The original dataset includes chords with inversions and much more complicated
variations. You make want to use these more complex data in the futue, but for
now we have simplified 7th chords and ommited many songs from the dataset that
have more complicated chords.
**That is why our dataset includes only 216 songs, then the original contains over 700.**

---
## Part 7: Chord Distribution

How often does each chord appear? This tells us about common patterns in
popular music.

In [113]:
chord_counts = Counter(all_chords)

print("Chord distribution (most common first):\n")
for chord, count in chord_counts.most_common():
    bar = "█" * (count // 500)  # Simple text bar chart
    print(f"  {chord:5s}: {count:5d} {bar}")

Chord distribution (most common first):

  |    : 15651 ███████████████████████████████
  I    : 11391 ██████████████████████
  V    :  8621 █████████████████
  i    :  3218 ██████
  v    :   902 █
  b    :   452 


**What does this tell us?**

- **I** dominates — most songs emphasize the tonic chord
- **IV** and **V** are the next most common (the classic I-IV-V progression)
- Minor chords (i, vi, ii, iv) appear less frequently
- **bVII** and **VII** are relatively rare

This imbalance will affect our neural network — it will learn more about
common chords than rare ones.

In 2–4 sentences:
- What chord(s) seem most common?
- How might this imbalance affect a model trained to predict the next chord?
  


### Double click here to edit
I .
The appearence might not be accurate for the prediction because the best results is not only based on the it but also the chord structure and how the progression resolves, if we follow this rule we might end up getting song with onlt one chord.

In [120]:
# What fraction of all chords is just "I"?
i_percentage = chord_counts["I"] / len(all_chords) * 100
print(f"The 'I' chord makes up {i_percentage:.1f}% of all chord occurrences!")

The 'I' chord makes up 28.3% of all chord occurrences!


---
## Part 8: Why One-Hot Encoding?

Now we need to convert these chord symbols into numbers for our neural network.

**The naive approach**: assign each chord an integer.

In [121]:
naive_encoding = {chord: i for i, chord in enumerate(unique_chords)}
print("Naive integer encoding:")
for chord, idx in naive_encoding.items():
    print(f"  {chord} → {idx}")

Naive integer encoding:
  I → 0
  V → 1
  b → 2
  i → 3
  v → 4
  | → 5


**Why is this problematic?**

If we feed these integers directly into a linear layer, the model might learn
that:
- "I" (0) and "IV" (1) are "close" because 0 and 1 are close numbers
- "I" (0) and "vi" (9) are "far apart" because 0 and 9 are distant

But musically, this makes no sense!

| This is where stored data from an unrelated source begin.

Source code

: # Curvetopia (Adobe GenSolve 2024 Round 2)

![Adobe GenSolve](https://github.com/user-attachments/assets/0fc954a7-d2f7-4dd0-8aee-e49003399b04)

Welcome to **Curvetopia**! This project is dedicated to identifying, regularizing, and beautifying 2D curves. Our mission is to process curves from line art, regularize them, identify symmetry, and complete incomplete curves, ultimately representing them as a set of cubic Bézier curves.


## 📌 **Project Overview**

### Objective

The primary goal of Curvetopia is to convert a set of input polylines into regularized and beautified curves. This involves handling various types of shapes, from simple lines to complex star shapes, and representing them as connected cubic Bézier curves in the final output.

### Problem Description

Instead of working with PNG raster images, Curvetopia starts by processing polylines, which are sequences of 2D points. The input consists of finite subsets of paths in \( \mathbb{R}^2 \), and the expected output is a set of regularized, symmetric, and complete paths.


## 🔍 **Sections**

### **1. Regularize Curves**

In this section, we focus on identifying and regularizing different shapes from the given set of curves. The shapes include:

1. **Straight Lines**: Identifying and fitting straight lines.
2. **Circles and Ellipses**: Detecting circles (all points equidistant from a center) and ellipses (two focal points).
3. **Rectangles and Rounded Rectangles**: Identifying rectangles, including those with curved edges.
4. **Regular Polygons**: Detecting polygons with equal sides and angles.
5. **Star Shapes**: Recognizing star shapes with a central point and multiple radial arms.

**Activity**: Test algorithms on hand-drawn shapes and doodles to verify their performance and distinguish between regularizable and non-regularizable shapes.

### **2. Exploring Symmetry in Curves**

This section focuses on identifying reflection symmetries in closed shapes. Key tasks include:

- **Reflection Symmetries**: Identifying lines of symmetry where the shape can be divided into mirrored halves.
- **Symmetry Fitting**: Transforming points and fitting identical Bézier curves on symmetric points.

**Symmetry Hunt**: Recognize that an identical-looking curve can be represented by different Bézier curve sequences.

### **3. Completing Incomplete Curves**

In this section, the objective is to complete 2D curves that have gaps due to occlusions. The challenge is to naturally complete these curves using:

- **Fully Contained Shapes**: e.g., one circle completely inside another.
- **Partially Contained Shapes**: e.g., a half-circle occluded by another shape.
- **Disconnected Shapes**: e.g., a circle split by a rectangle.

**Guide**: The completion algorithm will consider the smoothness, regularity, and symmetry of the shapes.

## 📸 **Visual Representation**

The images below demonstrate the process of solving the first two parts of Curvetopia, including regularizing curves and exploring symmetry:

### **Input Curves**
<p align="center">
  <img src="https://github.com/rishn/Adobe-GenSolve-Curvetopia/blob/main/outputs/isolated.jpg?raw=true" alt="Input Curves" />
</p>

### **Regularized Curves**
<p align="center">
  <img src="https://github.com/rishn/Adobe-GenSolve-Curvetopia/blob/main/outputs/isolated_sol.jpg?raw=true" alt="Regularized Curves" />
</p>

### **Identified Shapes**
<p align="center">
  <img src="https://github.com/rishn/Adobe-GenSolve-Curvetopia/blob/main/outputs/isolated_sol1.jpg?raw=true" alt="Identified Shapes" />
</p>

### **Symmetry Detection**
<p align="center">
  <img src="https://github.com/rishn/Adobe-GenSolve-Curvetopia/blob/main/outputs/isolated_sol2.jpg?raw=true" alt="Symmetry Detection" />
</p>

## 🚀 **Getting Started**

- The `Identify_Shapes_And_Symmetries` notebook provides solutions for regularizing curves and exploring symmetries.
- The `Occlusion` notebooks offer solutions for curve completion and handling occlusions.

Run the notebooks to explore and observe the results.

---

The relationship between chords isn't
captured by arbitrary index numbers.

**One-hot encoding** solves this by treating all categories as **equidistant**.
Each chord becomes a vector of zeros with a single 1 at its position.

### Think About It

In the naive encoding, "IV" is encoded as 1 and "V" as 2. A neural network
might learn these are "close" because 1 and 2 are close numbers.

Is this good or bad? Actually, IV and V *are* musically related — they're
both major chords commonly used together. So sometimes the naive encoding
creates useful relationships **by accident**.

The problem is that it also creates *meaningless* relationships. Is "I" (0)
really maximally different from "vi" (9)? Not musically!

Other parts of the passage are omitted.